Z^{[1]} = W^{[1]} X + b^{[1]}

A^{[1]} = \tanh(Z^{[1]})

Z^{[2]} = W^{[2]} A^{[1]} + b^{[2]}

\hat{Y} = A^{[2]} = \sigma(Z^{[2]})

Use sigmoid for A^{[2]}.

Thank you so much for your answer! I had defined A1 with sigmoid instead of tanh! It works well now.

Great

You must have already fixed this if you passed the tests, but there’s another mistake there besides the transpose. Remember what I said in my earlier reply:

In the local scope of the forward_propagation function t_X is a global variable. You should never directly access it: instead reference the relevant parameter of the function, which is X in that case.

I agree with others reporting the same problem while solving Ex. 2: please clarify in the instructions that n_x and n_y should be dynamically determined from the shapes. I was totally focused on solving the flower dataset problem itself that I hardcoded 2,4,1 and got totally confused by the error message.

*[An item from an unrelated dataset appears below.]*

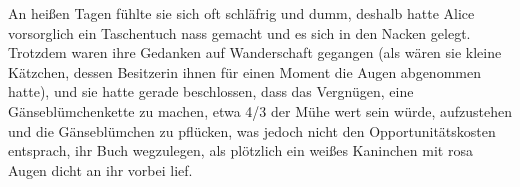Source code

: An heißen Tagen fühlte sie sich oft schläfrig und dumm, deshalb hatte Alice vorsorglich ein Taschentuch nass gemacht und es sich in den Nacken gelegt. Trotzdem waren ihre Gedanken auf Wanderschaft gegangen (als wären sie kleine Kätzchen, dessen Besitzerin ihnen für einen Moment die Augen abgenommen hatte), und sie hatte gerade beschlossen, dass das Vergnügen, eine Gänseblümchenkette zu machen, etwa 4/3 der Mühe wert sein würde, aufzustehen und die Gänseblümchen zu pflücken, was jedoch nicht den Opportunitätskosten entsprach, ihr Buch wegzulegen, als plötzlich ein weißes Kaninchen mit rosa Augen dicht an ihr vorbei lief.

Alternatively, add a bit of logic to create non-2,4,1 test cases and an assert that informs the user that the return value seems to have been hardcoded (assert … = (2,4,1) ).

On the behalf of some learners coming after me: pretty please?

There is an important lesson here that you are missing. The goal is that we always want to write general purpose code. Why even have the layer_sizes routine if you’re just going to “hard-code” everything to (2, 4, 1)? We could just write one big function that does everything, but then for every problem we have to write everything from scratch instead of having modular support functions that are reusable to solve other problems. We’ll see the best example of this when we get to Week 4 of DLS Course 1, so please stay tuned for that.

Then in later courses (C2 and C4) we will learn to use TensorFlow, which is all written with general purpose functions that can handle any dimensions.